トップQs
タイムライン
チャット
視点
萩風 (駆逐艦)
陽炎型駆逐艦 ウィキペディアから
Remove ads
萩風(はぎかぜ)は日本海軍の駆逐艦[1]。陽炎型駆逐艦の第17番艦である[2]。1942年6月のミッドウェー海戦では空母「加賀」乗組員を救助、空母「赤城」(機動部隊旗艦)を雷撃により処分した。1943年8月、ベラ湾夜戦で戦没。
Remove ads
艦歴
要約
視点
太平洋戦争まで
④計画、仮称第113号艦として浦賀船渠で1939年(昭和14年)5月23日起工[3]。同造船所では、「萩風」のほかに5隻の陽炎型(不知火、早潮、時津風、浜風、秋雲)を建造した。 1940年(昭和15年)2月23日、仮称第113号艦は「萩風」(ハギカゼ)と命名される[1]。同日附で姉妹艦「嵐」や敷設艦「津軽」等も命名されている[1]。「萩風」は同年6月18日進水[3]。11月15日附で井上良雄中佐(11月1日まで吹雪型駆逐艦「漣」艦長[4])は「萩風」艤装員長に任命される[5]。同時期、萩風艤装員事務所を設置[6]。

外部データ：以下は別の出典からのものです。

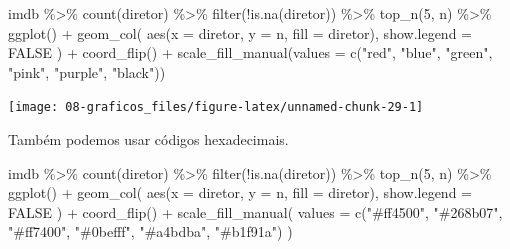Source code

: \documentclass[
]{book}
\newenvironment{Shaded}{\begin{snugshade}}{\end{snugshade}}
\newcommand{\AttributeTok}[1]{\textcolor[rgb]{0.77,0.63,0.00}{#1}}
\newcommand{\ConstantTok}[1]{\textcolor[rgb]{0.00,0.00,0.00}{#1}}
\newcommand{\DecValTok}[1]{\textcolor[rgb]{0.00,0.00,0.81}{#1}}
\newcommand{\FunctionTok}[1]{\textcolor[rgb]{0.00,0.00,0.00}{#1}}
\newcommand{\NormalTok}[1]{#1}
\newcommand{\SpecialCharTok}[1]{\textcolor[rgb]{0.00,0.00,0.00}{#1}}
\newcommand{\StringTok}[1]{\textcolor[rgb]{0.31,0.60,0.02}{#1}}
\begin{document}
\begin{Shaded}
\begin{Highlighting}[]
\NormalTok{imdb }\SpecialCharTok{\%\textgreater{}\%} 
  \FunctionTok{count}\NormalTok{(diretor) }\SpecialCharTok{\%\textgreater{}\%}
  \FunctionTok{filter}\NormalTok{(}\SpecialCharTok{!}\FunctionTok{is.na}\NormalTok{(diretor)) }\SpecialCharTok{\%\textgreater{}\%} 
  \FunctionTok{top\_n}\NormalTok{(}\DecValTok{5}\NormalTok{, n) }\SpecialCharTok{\%\textgreater{}\%}
  \FunctionTok{ggplot}\NormalTok{() }\SpecialCharTok{+}
  \FunctionTok{geom\_col}\NormalTok{(}
    \FunctionTok{aes}\NormalTok{(}\AttributeTok{x =}\NormalTok{ diretor, }\AttributeTok{y =}\NormalTok{ n, }\AttributeTok{fill =}\NormalTok{ diretor),}
    \AttributeTok{show.legend =} \ConstantTok{FALSE}
\NormalTok{  ) }\SpecialCharTok{+}
  \FunctionTok{coord\_flip}\NormalTok{() }\SpecialCharTok{+}
  \FunctionTok{scale\_fill\_manual}\NormalTok{(}\AttributeTok{values =} \FunctionTok{c}\NormalTok{(}\StringTok{"red"}\NormalTok{, }\StringTok{"blue"}\NormalTok{, }\StringTok{"green"}\NormalTok{, }\StringTok{"pink"}\NormalTok{, }\StringTok{"purple"}\NormalTok{, }\StringTok{"black"}\NormalTok{))}
\end{Highlighting}
\end{Shaded}

\begin{center}\texttt{[image: 08-graficos\_files/figure-latex/unnamed-chunk-29-1]} \end{center}

Também podemos usar códigos hexadecimais.

\begin{Shaded}
\begin{Highlighting}[]
\NormalTok{imdb }\SpecialCharTok{\%\textgreater{}\%} 
  \FunctionTok{count}\NormalTok{(diretor) }\SpecialCharTok{\%\textgreater{}\%}
  \FunctionTok{filter}\NormalTok{(}\SpecialCharTok{!}\FunctionTok{is.na}\NormalTok{(diretor)) }\SpecialCharTok{\%\textgreater{}\%} 
  \FunctionTok{top\_n}\NormalTok{(}\DecValTok{5}\NormalTok{, n) }\SpecialCharTok{\%\textgreater{}\%}
  \FunctionTok{ggplot}\NormalTok{() }\SpecialCharTok{+}
  \FunctionTok{geom\_col}\NormalTok{(}
    \FunctionTok{aes}\NormalTok{(}\AttributeTok{x =}\NormalTok{ diretor, }\AttributeTok{y =}\NormalTok{ n, }\AttributeTok{fill =}\NormalTok{ diretor),}
    \AttributeTok{show.legend =} \ConstantTok{FALSE}
\NormalTok{  ) }\SpecialCharTok{+}
  \FunctionTok{coord\_flip}\NormalTok{() }\SpecialCharTok{+}
  \FunctionTok{scale\_fill\_manual}\NormalTok{(}
    \AttributeTok{values =} \FunctionTok{c}\NormalTok{(}\StringTok{"\#ff4500"}\NormalTok{, }\StringTok{"\#268b07"}\NormalTok{, }\StringTok{"\#ff7400"}\NormalTok{, }\StringTok{"\#0befff"}\NormalTok{, }\StringTok{"\#a4bdba"}\NormalTok{, }\StringTok{"\#b1f91a"}\NormalTok{)}
\NormalTok{  )}
\end{Highlighting}
\end{Shaded}
\end{document}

1941年(昭和16年)3月31日竣工[3]。萩風艤装員事務所を撤去[7]。横須賀鎮守府籍。 同日附で「萩風」は陽炎型16番艦「嵐」と共に、新たに編制されたばかりの第4駆逐隊に所属することになった[8]。第4駆逐隊司令は佐藤寅治郎大佐[注釈 1][9]。また井上艤装員長も正式に「萩風」駆逐艦長に任命されている[9]。佐藤司令は司令駆逐艦を「嵐」に指定した[10]。4月28日、「萩風」は1日だけ司令駆逐艦となる[11]。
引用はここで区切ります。